Limitations & Future Work

  • Training compute: The policy samples from \(L=32\) or \(40\) layers per step, and REINFORCE's high variance theoretically requires multiple forwards for stability; the paper does not fully disclose training time costs.
  • The similarity computation between \(\langle\text{SEG}\rangle\) and image tokens is still limited by SAM's input resolution; \(H\times W\) grid interpolation may distort small targets.
  • The REINFORCE baseline uses EMA; lacks comparison with critic networks, so variance control could be improved.
  • Only validated on LLaVA1.5; compatibility with newer LMMs like Qwen-VL, InternVL is unknown.
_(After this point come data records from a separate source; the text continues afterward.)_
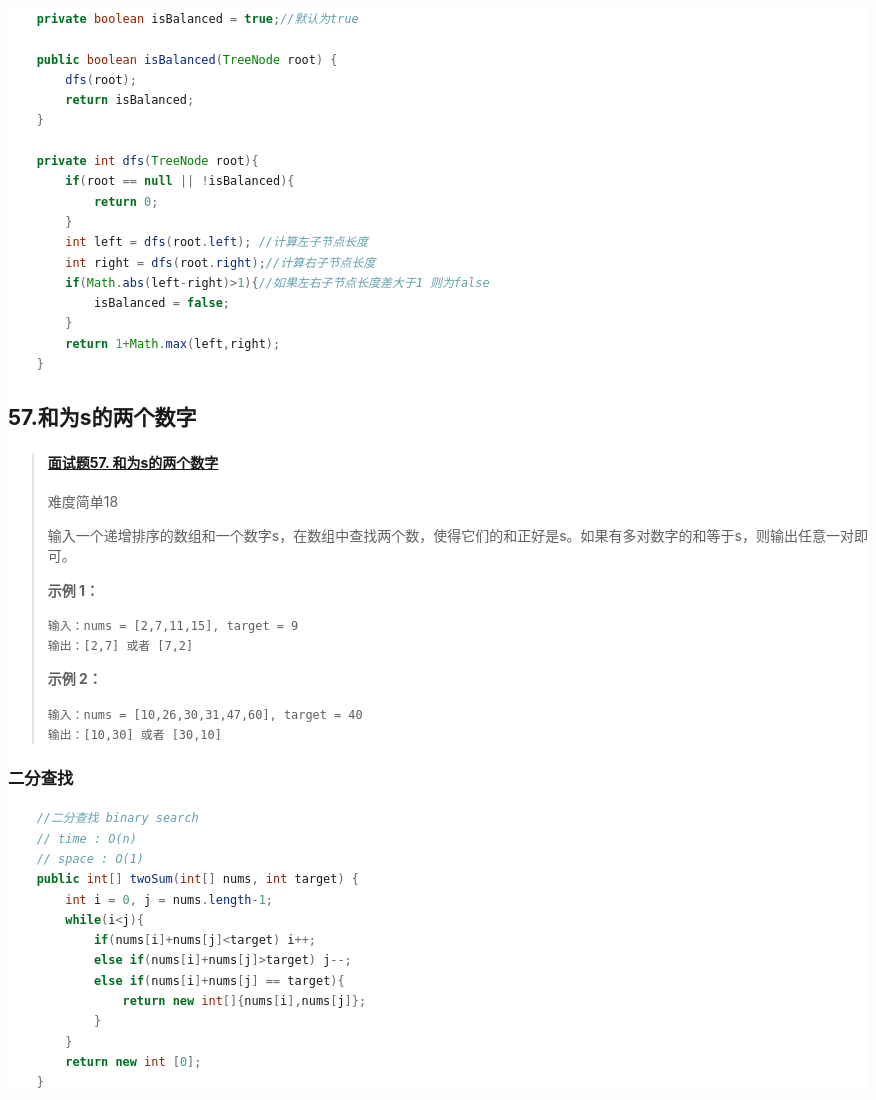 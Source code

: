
 ```java
    private boolean isBalanced = true;//默认为true

    public boolean isBalanced(TreeNode root) {
        dfs(root);
        return isBalanced;
    }

    private int dfs(TreeNode root){
        if(root == null || !isBalanced){
            return 0;
        }
        int left = dfs(root.left); //计算左子节点长度
        int right = dfs(root.right);//计算右子节点长度
        if(Math.abs(left-right)>1){//如果左右子节点长度差大于1 则为false
            isBalanced = false;
        }
        return 1+Math.max(left,right);
    }
```

## 57.和为s的两个数字

> #### [面试题57. 和为s的两个数字](https://leetcode-cn.com/problems/he-wei-sde-liang-ge-shu-zi-lcof/)
>
> 难度简单18
>
> 输入一个递增排序的数组和一个数字s，在数组中查找两个数，使得它们的和正好是s。如果有多对数字的和等于s，则输出任意一对即可。
>
> 
>
> **示例 1：**
>
> ```
> 输入：nums = [2,7,11,15], target = 9
> 输出：[2,7] 或者 [7,2]
>
> ```
>
> **示例 2：**
>
> ```
> 输入：nums = [10,26,30,31,47,60], target = 40
> 输出：[10,30] 或者 [30,10]
> ```

### 二分查找

```java
	//二分查找 binary search
    // time : O(n)
    // space : O(1)
    public int[] twoSum(int[] nums, int target) {
        int i = 0, j = nums.length-1;
        while(i<j){
            if(nums[i]+nums[j]<target) i++;
            else if(nums[i]+nums[j]>target) j--;
            else if(nums[i]+nums[j] == target){
                return new int[]{nums[i],nums[j]};
            }
        } 
        return new int [0];
    }
```
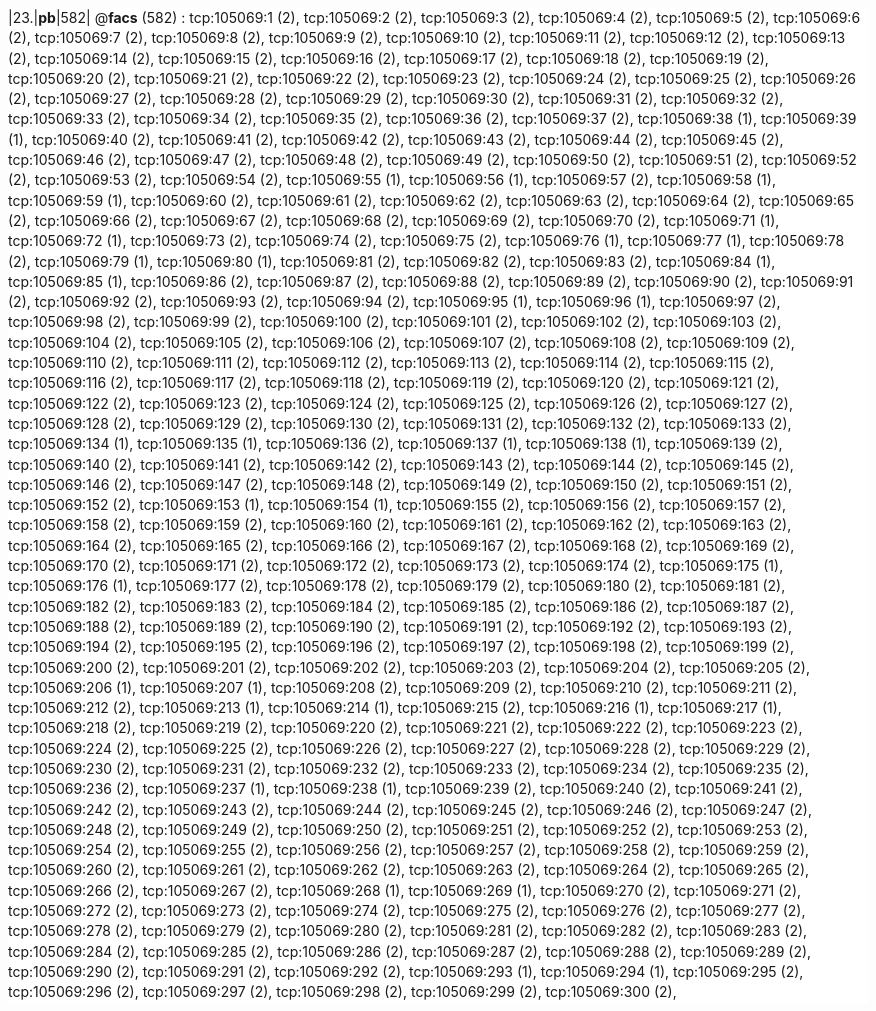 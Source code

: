 |23.|__pb__|582| @__facs__ (582) : tcp:105069:1 (2), tcp:105069:2 (2), tcp:105069:3 (2), tcp:105069:4 (2), tcp:105069:5 (2), tcp:105069:6 (2), tcp:105069:7 (2), tcp:105069:8 (2), tcp:105069:9 (2), tcp:105069:10 (2), tcp:105069:11 (2), tcp:105069:12 (2), tcp:105069:13 (2), tcp:105069:14 (2), tcp:105069:15 (2), tcp:105069:16 (2), tcp:105069:17 (2), tcp:105069:18 (2), tcp:105069:19 (2), tcp:105069:20 (2), tcp:105069:21 (2), tcp:105069:22 (2), tcp:105069:23 (2), tcp:105069:24 (2), tcp:105069:25 (2), tcp:105069:26 (2), tcp:105069:27 (2), tcp:105069:28 (2), tcp:105069:29 (2), tcp:105069:30 (2), tcp:105069:31 (2), tcp:105069:32 (2), tcp:105069:33 (2), tcp:105069:34 (2), tcp:105069:35 (2), tcp:105069:36 (2), tcp:105069:37 (2), tcp:105069:38 (1), tcp:105069:39 (1), tcp:105069:40 (2), tcp:105069:41 (2), tcp:105069:42 (2), tcp:105069:43 (2), tcp:105069:44 (2), tcp:105069:45 (2), tcp:105069:46 (2), tcp:105069:47 (2), tcp:105069:48 (2), tcp:105069:49 (2), tcp:105069:50 (2), tcp:105069:51 (2), tcp:105069:52 (2), tcp:105069:53 (2), tcp:105069:54 (2), tcp:105069:55 (1), tcp:105069:56 (1), tcp:105069:57 (2), tcp:105069:58 (1), tcp:105069:59 (1), tcp:105069:60 (2), tcp:105069:61 (2), tcp:105069:62 (2), tcp:105069:63 (2), tcp:105069:64 (2), tcp:105069:65 (2), tcp:105069:66 (2), tcp:105069:67 (2), tcp:105069:68 (2), tcp:105069:69 (2), tcp:105069:70 (2), tcp:105069:71 (1), tcp:105069:72 (1), tcp:105069:73 (2), tcp:105069:74 (2), tcp:105069:75 (2), tcp:105069:76 (1), tcp:105069:77 (1), tcp:105069:78 (2), tcp:105069:79 (1), tcp:105069:80 (1), tcp:105069:81 (2), tcp:105069:82 (2), tcp:105069:83 (2), tcp:105069:84 (1), tcp:105069:85 (1), tcp:105069:86 (2), tcp:105069:87 (2), tcp:105069:88 (2), tcp:105069:89 (2), tcp:105069:90 (2), tcp:105069:91 (2), tcp:105069:92 (2), tcp:105069:93 (2), tcp:105069:94 (2), tcp:105069:95 (1), tcp:105069:96 (1), tcp:105069:97 (2), tcp:105069:98 (2), tcp:105069:99 (2), tcp:105069:100 (2), tcp:105069:101 (2), tcp:105069:102 (2), tcp:105069:103 (2), tcp:105069:104 (2), tcp:105069:105 (2), tcp:105069:106 (2), tcp:105069:107 (2), tcp:105069:108 (2), tcp:105069:109 (2), tcp:105069:110 (2), tcp:105069:111 (2), tcp:105069:112 (2), tcp:105069:113 (2), tcp:105069:114 (2), tcp:105069:115 (2), tcp:105069:116 (2), tcp:105069:117 (2), tcp:105069:118 (2), tcp:105069:119 (2), tcp:105069:120 (2), tcp:105069:121 (2), tcp:105069:122 (2), tcp:105069:123 (2), tcp:105069:124 (2), tcp:105069:125 (2), tcp:105069:126 (2), tcp:105069:127 (2), tcp:105069:128 (2), tcp:105069:129 (2), tcp:105069:130 (2), tcp:105069:131 (2), tcp:105069:132 (2), tcp:105069:133 (2), tcp:105069:134 (1), tcp:105069:135 (1), tcp:105069:136 (2), tcp:105069:137 (1), tcp:105069:138 (1), tcp:105069:139 (2), tcp:105069:140 (2), tcp:105069:141 (2), tcp:105069:142 (2), tcp:105069:143 (2), tcp:105069:144 (2), tcp:105069:145 (2), tcp:105069:146 (2), tcp:105069:147 (2), tcp:105069:148 (2), tcp:105069:149 (2), tcp:105069:150 (2), tcp:105069:151 (2), tcp:105069:152 (2), tcp:105069:153 (1), tcp:105069:154 (1), tcp:105069:155 (2), tcp:105069:156 (2), tcp:105069:157 (2), tcp:105069:158 (2), tcp:105069:159 (2), tcp:105069:160 (2), tcp:105069:161 (2), tcp:105069:162 (2), tcp:105069:163 (2), tcp:105069:164 (2), tcp:105069:165 (2), tcp:105069:166 (2), tcp:105069:167 (2), tcp:105069:168 (2), tcp:105069:169 (2), tcp:105069:170 (2), tcp:105069:171 (2), tcp:105069:172 (2), tcp:105069:173 (2), tcp:105069:174 (2), tcp:105069:175 (1), tcp:105069:176 (1), tcp:105069:177 (2), tcp:105069:178 (2), tcp:105069:179 (2), tcp:105069:180 (2), tcp:105069:181 (2), tcp:105069:182 (2), tcp:105069:183 (2), tcp:105069:184 (2), tcp:105069:185 (2), tcp:105069:186 (2), tcp:105069:187 (2), tcp:105069:188 (2), tcp:105069:189 (2), tcp:105069:190 (2), tcp:105069:191 (2), tcp:105069:192 (2), tcp:105069:193 (2), tcp:105069:194 (2), tcp:105069:195 (2), tcp:105069:196 (2), tcp:105069:197 (2), tcp:105069:198 (2), tcp:105069:199 (2), tcp:105069:200 (2), tcp:105069:201 (2), tcp:105069:202 (2), tcp:105069:203 (2), tcp:105069:204 (2), tcp:105069:205 (2), tcp:105069:206 (1), tcp:105069:207 (1), tcp:105069:208 (2), tcp:105069:209 (2), tcp:105069:210 (2), tcp:105069:211 (2), tcp:105069:212 (2), tcp:105069:213 (1), tcp:105069:214 (1), tcp:105069:215 (2), tcp:105069:216 (1), tcp:105069:217 (1), tcp:105069:218 (2), tcp:105069:219 (2), tcp:105069:220 (2), tcp:105069:221 (2), tcp:105069:222 (2), tcp:105069:223 (2), tcp:105069:224 (2), tcp:105069:225 (2), tcp:105069:226 (2), tcp:105069:227 (2), tcp:105069:228 (2), tcp:105069:229 (2), tcp:105069:230 (2), tcp:105069:231 (2), tcp:105069:232 (2), tcp:105069:233 (2), tcp:105069:234 (2), tcp:105069:235 (2), tcp:105069:236 (2), tcp:105069:237 (1), tcp:105069:238 (1), tcp:105069:239 (2), tcp:105069:240 (2), tcp:105069:241 (2), tcp:105069:242 (2), tcp:105069:243 (2), tcp:105069:244 (2), tcp:105069:245 (2), tcp:105069:246 (2), tcp:105069:247 (2), tcp:105069:248 (2), tcp:105069:249 (2), tcp:105069:250 (2), tcp:105069:251 (2), tcp:105069:252 (2), tcp:105069:253 (2), tcp:105069:254 (2), tcp:105069:255 (2), tcp:105069:256 (2), tcp:105069:257 (2), tcp:105069:258 (2), tcp:105069:259 (2), tcp:105069:260 (2), tcp:105069:261 (2), tcp:105069:262 (2), tcp:105069:263 (2), tcp:105069:264 (2), tcp:105069:265 (2), tcp:105069:266 (2), tcp:105069:267 (2), tcp:105069:268 (1), tcp:105069:269 (1), tcp:105069:270 (2), tcp:105069:271 (2), tcp:105069:272 (2), tcp:105069:273 (2), tcp:105069:274 (2), tcp:105069:275 (2), tcp:105069:276 (2), tcp:105069:277 (2), tcp:105069:278 (2), tcp:105069:279 (2), tcp:105069:280 (2), tcp:105069:281 (2), tcp:105069:282 (2), tcp:105069:283 (2), tcp:105069:284 (2), tcp:105069:285 (2), tcp:105069:286 (2), tcp:105069:287 (2), tcp:105069:288 (2), tcp:105069:289 (2), tcp:105069:290 (2), tcp:105069:291 (2), tcp:105069:292 (2), tcp:105069:293 (1), tcp:105069:294 (1), tcp:105069:295 (2), tcp:105069:296 (2), tcp:105069:297 (2), tcp:105069:298 (2), tcp:105069:299 (2), tcp:105069:300 (2),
  • Layer ensemble during training provides uncertainty estimation, but if only one path is sampled at inference, this benefit is lost—the paper does not clarify whether MC averaging is used at inference.
  • vs LISA / SESAME / READ: All use fixed final layer + \(\langle\text{SEG}\rangle\) prompt; UGround uses dynamic layer + similarity map prompt, representing a paradigm shift.
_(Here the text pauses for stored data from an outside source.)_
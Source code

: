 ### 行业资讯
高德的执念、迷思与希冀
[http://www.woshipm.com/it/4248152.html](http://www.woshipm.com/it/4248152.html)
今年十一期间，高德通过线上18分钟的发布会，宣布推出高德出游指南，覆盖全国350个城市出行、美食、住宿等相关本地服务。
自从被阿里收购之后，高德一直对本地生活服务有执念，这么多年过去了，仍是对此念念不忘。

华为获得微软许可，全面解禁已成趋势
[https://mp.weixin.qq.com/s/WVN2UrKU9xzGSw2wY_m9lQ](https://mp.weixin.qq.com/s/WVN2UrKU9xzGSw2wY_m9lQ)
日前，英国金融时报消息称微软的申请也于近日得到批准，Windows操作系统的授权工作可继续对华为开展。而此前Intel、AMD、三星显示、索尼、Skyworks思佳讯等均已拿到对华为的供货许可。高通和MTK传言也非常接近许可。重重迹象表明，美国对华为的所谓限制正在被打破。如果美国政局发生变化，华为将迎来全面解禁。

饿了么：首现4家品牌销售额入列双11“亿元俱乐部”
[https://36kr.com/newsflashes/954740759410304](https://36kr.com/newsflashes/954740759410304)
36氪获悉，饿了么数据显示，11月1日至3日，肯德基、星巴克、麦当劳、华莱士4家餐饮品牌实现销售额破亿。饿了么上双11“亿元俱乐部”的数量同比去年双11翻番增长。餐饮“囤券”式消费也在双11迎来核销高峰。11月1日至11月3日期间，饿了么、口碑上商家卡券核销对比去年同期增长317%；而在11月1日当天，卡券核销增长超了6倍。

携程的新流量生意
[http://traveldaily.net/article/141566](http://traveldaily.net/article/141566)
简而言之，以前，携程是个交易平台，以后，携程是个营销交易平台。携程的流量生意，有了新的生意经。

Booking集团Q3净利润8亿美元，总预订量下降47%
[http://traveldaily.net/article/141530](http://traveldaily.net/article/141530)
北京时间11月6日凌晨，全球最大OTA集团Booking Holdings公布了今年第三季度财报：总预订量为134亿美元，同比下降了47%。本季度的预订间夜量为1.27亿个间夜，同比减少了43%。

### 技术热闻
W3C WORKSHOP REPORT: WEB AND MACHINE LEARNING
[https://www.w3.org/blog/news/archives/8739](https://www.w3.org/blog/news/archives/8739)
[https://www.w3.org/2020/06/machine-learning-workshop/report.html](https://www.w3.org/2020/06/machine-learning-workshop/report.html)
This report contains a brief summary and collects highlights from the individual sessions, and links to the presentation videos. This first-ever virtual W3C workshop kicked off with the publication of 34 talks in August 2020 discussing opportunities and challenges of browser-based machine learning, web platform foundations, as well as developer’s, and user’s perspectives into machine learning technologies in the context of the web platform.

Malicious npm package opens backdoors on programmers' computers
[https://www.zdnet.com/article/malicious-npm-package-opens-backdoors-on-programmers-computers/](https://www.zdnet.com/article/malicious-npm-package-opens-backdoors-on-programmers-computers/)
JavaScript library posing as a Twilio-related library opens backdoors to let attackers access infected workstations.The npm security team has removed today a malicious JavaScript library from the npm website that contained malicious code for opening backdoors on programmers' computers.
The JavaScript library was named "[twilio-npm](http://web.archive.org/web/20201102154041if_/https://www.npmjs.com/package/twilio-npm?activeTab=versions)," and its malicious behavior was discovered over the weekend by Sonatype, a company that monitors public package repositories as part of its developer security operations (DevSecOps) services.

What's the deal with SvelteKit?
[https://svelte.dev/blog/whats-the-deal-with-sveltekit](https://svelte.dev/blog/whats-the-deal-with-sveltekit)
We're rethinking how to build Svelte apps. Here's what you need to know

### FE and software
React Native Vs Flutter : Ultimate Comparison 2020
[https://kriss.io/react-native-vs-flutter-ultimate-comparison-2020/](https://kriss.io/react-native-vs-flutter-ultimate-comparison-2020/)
  • vs GSVA / PixelLM: The former covers 4 attributes, the latter 4; UGround achieves full 5/5 coverage.
  • vs HyperSeg / OMG-LLaVA: HyperSeg is versatility-oriented (unifying different modality tasks), UGround is attribute-oriented (unifying different attributes of the same task); the two are orthogonal and can be combined.
  • vs Mask2Former: Mask2Former unifies segmentation on the vision side; UGround unifies grounding at the language-vision interface, serving as the LMM-era counterpart.
  • Insights: (a) "Intermediate layers outperform the final layer" may hold for many LMM downstream tasks and merits systematic study; (b) Using attention/similarity maps as prompts rather than hidden states can be generalized to detection, tracking, and open-vocab segmentation.

Rating

  • Novelty: ⭐⭐⭐⭐⭐ Unrolled transformers + policy-prompted masking is a clear new perspective; full 5-attribute coverage is also a first.
  • Experimental Thoroughness: ⭐⭐⭐⭐ Covers ReasonSeg / RefCOCO / gRefCOCO benchmarks, detailed ablations, but lacks comparison between single-path and MC averaging at inference.
  • Writing Quality: ⭐⭐⭐⭐ The "telephone game" analogy in Sec 3 and visualizations in Fig 1/2/5 are effective, though the policy gradient formulas are dense.
  • Value: ⭐⭐⭐⭐⭐ Achieves SOTA results and releases code; the "intermediate layer + similarity map" paradigm is likely to have long-term impact.